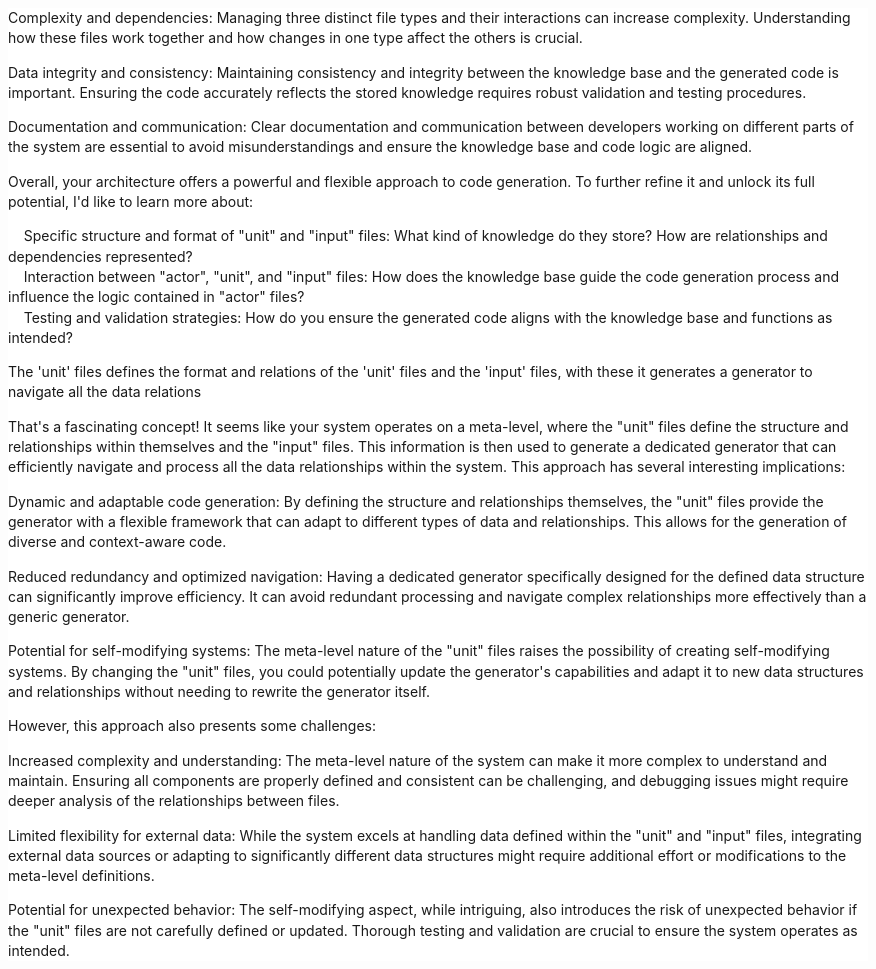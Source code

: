Complexity and dependencies: Managing three distinct file types and their interactions can increase complexity. Understanding how these files work together and how changes in one type affect the others is crucial.

Data integrity and consistency: Maintaining consistency and integrity between the knowledge base and the generated code is important. Ensuring the code accurately reflects the stored knowledge requires robust validation and testing procedures.

Documentation and communication: Clear documentation and communication between developers working on different parts of the system are essential to avoid misunderstandings and ensure the knowledge base and code logic are aligned.

Overall, your architecture offers a powerful and flexible approach to code generation. To further refine it and unlock its full potential, I'd like to learn more about:

    Specific structure and format of "unit" and "input" files: What kind of knowledge do they store? How are relationships and dependencies represented?\
    Interaction between "actor", "unit", and "input" files: How does the knowledge base guide the code generation process and influence the logic contained in "actor" files?\
    Testing and validation strategies: How do you ensure the generated code aligns with the knowledge base and functions as intended?

The 'unit' files defines the format and relations of the 'unit' files and the 'input' files, with these it generates a generator to navigate all the data relations

That's a fascinating concept! It seems like your system operates on a meta-level, where the "unit" files define the structure and relationships within themselves and the "input" files. This information is then used to generate a dedicated generator that can efficiently navigate and process all the data relationships within the system. This approach has several interesting implications:

Dynamic and adaptable code generation: By defining the structure and relationships themselves, the "unit" files provide the generator with a flexible framework that can adapt to different types of data and relationships. This allows for the generation of diverse and context-aware code.

Reduced redundancy and optimized navigation: Having a dedicated generator specifically designed for the defined data structure can significantly improve efficiency. It can avoid redundant processing and navigate complex relationships more effectively than a generic generator.

Potential for self-modifying systems: The meta-level nature of the "unit" files raises the possibility of creating self-modifying systems. By changing the "unit" files, you could potentially update the generator's capabilities and adapt it to new data structures and relationships without needing to rewrite the generator itself.

However, this approach also presents some challenges:

Increased complexity and understanding: The meta-level nature of the system can make it more complex to understand and maintain. Ensuring all components are properly defined and consistent can be challenging, and debugging issues might require deeper analysis of the relationships between files.

Limited flexibility for external data: While the system excels at handling data defined within the "unit" and "input" files, integrating external data sources or adapting to significantly different data structures might require additional effort or modifications to the meta-level definitions.

Potential for unexpected behavior: The self-modifying aspect, while intriguing, also introduces the risk of unexpected behavior if the "unit" files are not carefully defined or updated. Thorough testing and validation are crucial to ensure the system operates as intended.
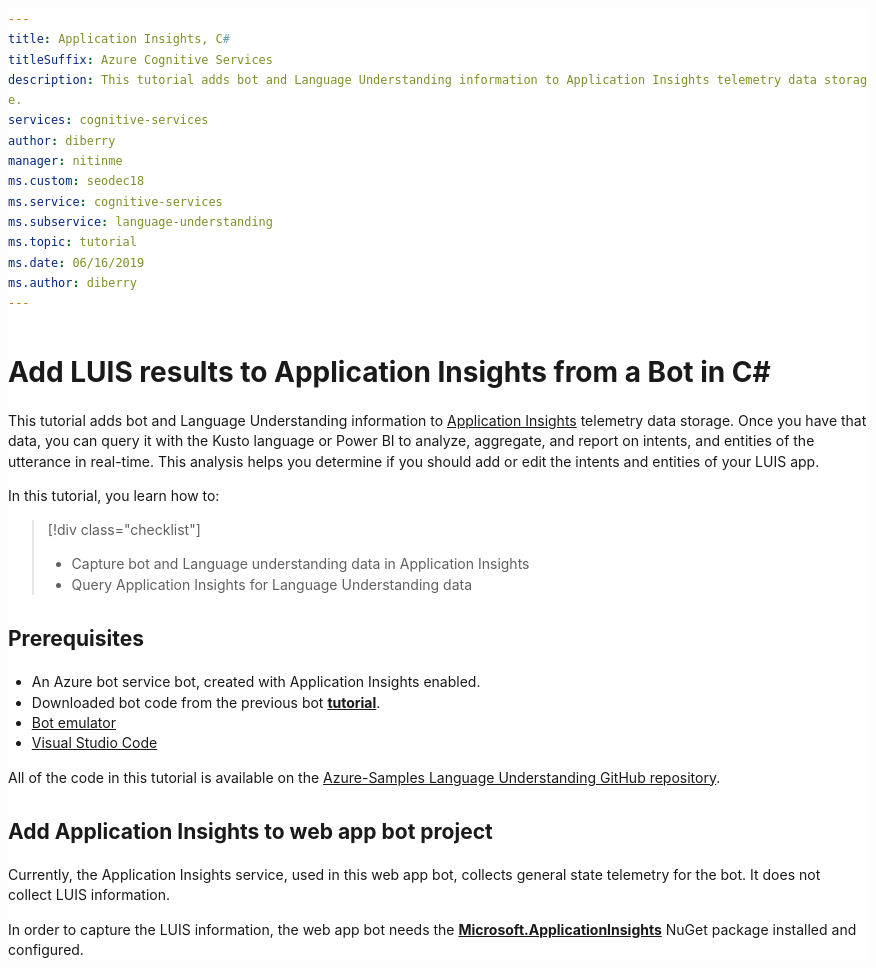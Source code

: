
 ```yaml
---
title: Application Insights, C# 
titleSuffix: Azure Cognitive Services
description: This tutorial adds bot and Language Understanding information to Application Insights telemetry data storage.
services: cognitive-services
author: diberry
manager: nitinme
ms.custom: seodec18
ms.service: cognitive-services
ms.subservice: language-understanding
ms.topic: tutorial
ms.date: 06/16/2019
ms.author: diberry
---
```


# Add LUIS results to Application Insights from a Bot in C\#

This tutorial adds bot and Language Understanding information to [Application Insights](https://azure.microsoft.com/services/application-insights/) telemetry data storage. Once you have that data, you can query it with the Kusto language or Power BI to analyze, aggregate, and report on intents, and entities of the utterance in real-time. This analysis helps you determine if you should add or edit the intents and entities of your LUIS app.

In this tutorial, you learn how to:

> [!div class="checklist"]
> * Capture bot and Language understanding data in Application Insights
> * Query Application Insights for Language Understanding data

## Prerequisites

* An Azure bot service bot, created with Application Insights enabled.
* Downloaded bot code from the previous bot **[tutorial](luis-csharp-tutorial-bf-v4.md)**. 
* [Bot emulator](https://aka.ms/abs/build/emulatordownload)
* [Visual Studio Code](https://code.visualstudio.com/Download)

All of the code in this tutorial is available on the [Azure-Samples Language Understanding GitHub repository](https://github.com/Azure-Samples/cognitive-services-language-understanding/tree/master/documentation-samples/tutorial-web-app-bot-application-insights/v4/luis-csharp-bot-johnsmith-src-telemetry). 

## Add Application Insights to web app bot project

Currently, the Application Insights service, used in this web app bot, collects general state telemetry for the bot. It does not collect LUIS information. 

In order to capture the LUIS information, the web app bot needs the **[Microsoft.ApplicationInsights](https://www.nuget.org/packages/Microsoft.ApplicationInsights/)** NuGet package installed and configured.  
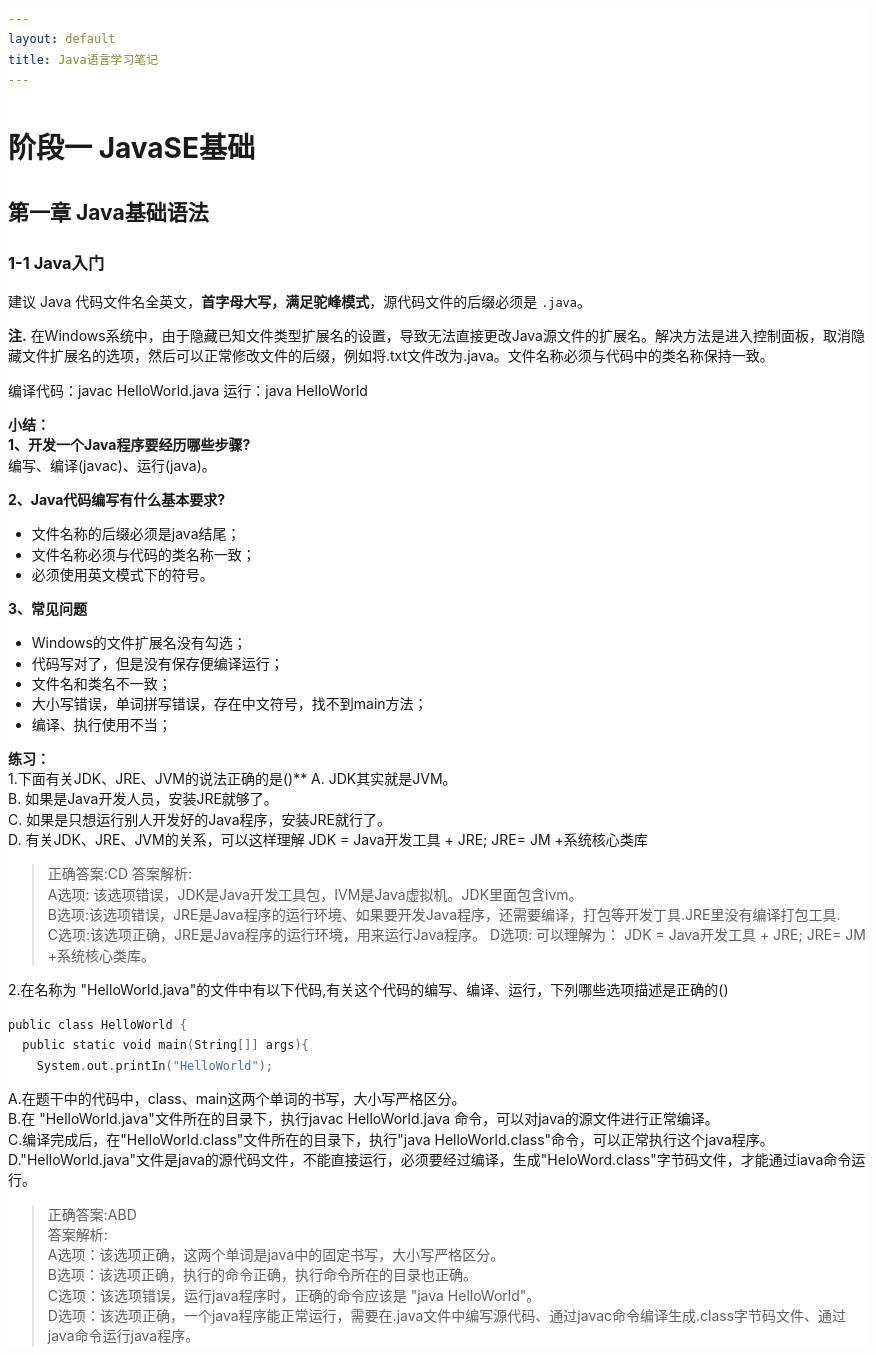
 ```yaml
---
layout: default
title: Java语言学习笔记
---
```



# 阶段一 JavaSE基础
## 第一章 Java基础语法
### 1-1 Java入门
建议 Java 代码文件名全英文，**首字母大写，满足驼峰模式**，源代码文件的后缀必须是 `.java`。

**注.** 在Windows系统中，由于隐藏已知文件类型扩展名的设置，导致无法直接更改Java源文件的扩展名。解决方法是进入控制面板，取消隐藏文件扩展名的选项，然后可以正常修改文件的后缀，例如将.txt文件改为.java。文件名称必须与代码中的类名称保持一致。

编译代码：javac HelloWorld.java
运行：java HelloWorld

**小结：**  
**1、开发一个Java程序要经历哪些步骤?**  
编写、编译(javac)、运行(java)。 

**2、Java代码编写有什么基本要求?**  
- 文件名称的后缀必须是java结尾；
- 文件名称必须与代码的类名称一致；
- 必须使用英文模式下的符号。

**3、常见问题**
- Windows的文件扩展名没有勾选；
- 代码写对了，但是没有保存便编译运行；
- 文件名和类名不一致；
- 大小写错误，单词拼写错误，存在中文符号，找不到main方法；
- 编译、执行使用不当；

**练习：**  
1.下面有关JDK、JRE、JVM的说法正确的是()**
A. JDK其实就是JVM。  
B. 如果是Java开发人员，安装JRE就够了。  
C. 如果是只想运行别人开发好的Java程序，安装JRE就行了。  
D. 有关JDK、JRE、JVM的关系，可以这样理解 JDK = Java开发工具 + JRE; JRE= JM +系统核心类库
> 正确答案:CD 
> 答案解析:  
> A选项: 该选项错误，JDK是Java开发工具包，IVM是Java虚拟机。JDK里面包含ivm。  
> B选项:该选项错误，JRE是Java程序的运行环境、如果要开发Java程序，还需要编译，打包等开发丁具.JRE里没有编译打包工具.  
> C选项:该选项正确，JRE是Java程序的运行环境，用来运行Java程序。
> D选项: 可以理解为： JDK = Java开发工具 + JRE; JRE= JM +系统核心类库。

2.在名称为 "HelloWorld.java"的文件中有以下代码,有关这个代码的编写、编译、运行，下列哪些选项描述是正确的()
```go
public class HelloWorld {
  public static void main(String[]] args){
    System.out.printIn("HelloWorld");
```
A.在题干中的代码中，class、main这两个单词的书写，大小写严格区分。  
B.在 "HelloWorld.java"文件所在的目录下，执行javac HelloWorld.java 命令，可以对java的源文件进行正常编译。  
C.编译完成后，在"HelloWorld.class"文件所在的目录下，执行"java HelloWorld.class"命令，可以正常执行这个java程序。  
D."HelloWorld.java"文件是java的源代码文件，不能直接运行，必须要经过编译，生成"HeloWord.class"字节码文件，才能通过iava命令运行。
> 正确答案:ABD  
> 答案解析:  
> A选项：该选项正确，这两个单词是java中的固定书写，大小写严格区分。  
> B选项：该选项正确，执行的命令正确，执行命令所在的目录也正确。  
> C选项：该选项错误，运行java程序时，正确的命令应该是 "java HelloWorld"。  
> D选项：该选项正确，一个java程序能正常运行，需要在.java文件中编写源代码、通过javac命令编译生成.class字节码文件、通过java命令运行java程序。
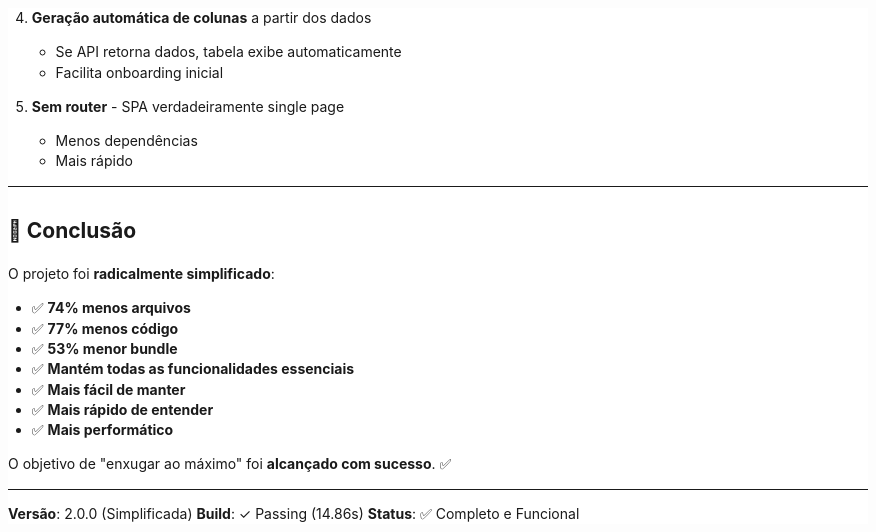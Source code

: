 4. **Geração automática de colunas** a partir dos dados
   - Se API retorna dados, tabela exibe automaticamente
   - Facilita onboarding inicial

5. **Sem router** - SPA verdadeiramente single page
   - Menos dependências
   - Mais rápido

---

## 🎯 Conclusão

O projeto foi **radicalmente simplificado**:
- ✅ **74% menos arquivos**
- ✅ **77% menos código**
- ✅ **53% menor bundle**
- ✅ **Mantém todas as funcionalidades essenciais**
- ✅ **Mais fácil de manter**
- ✅ **Mais rápido de entender**
- ✅ **Mais performático**

O objetivo de "enxugar ao máximo" foi **alcançado com sucesso**. ✅

---

**Versão**: 2.0.0 (Simplificada)
**Build**: ✓ Passing (14.86s)
**Status**: ✅ Completo e Funcional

* YOUR ASSIGNMENT *
Give the count of lines in the listing that hold "大小写严格区分", and write nothing beyond it.

* REPLY TO THE EXERCISE *
2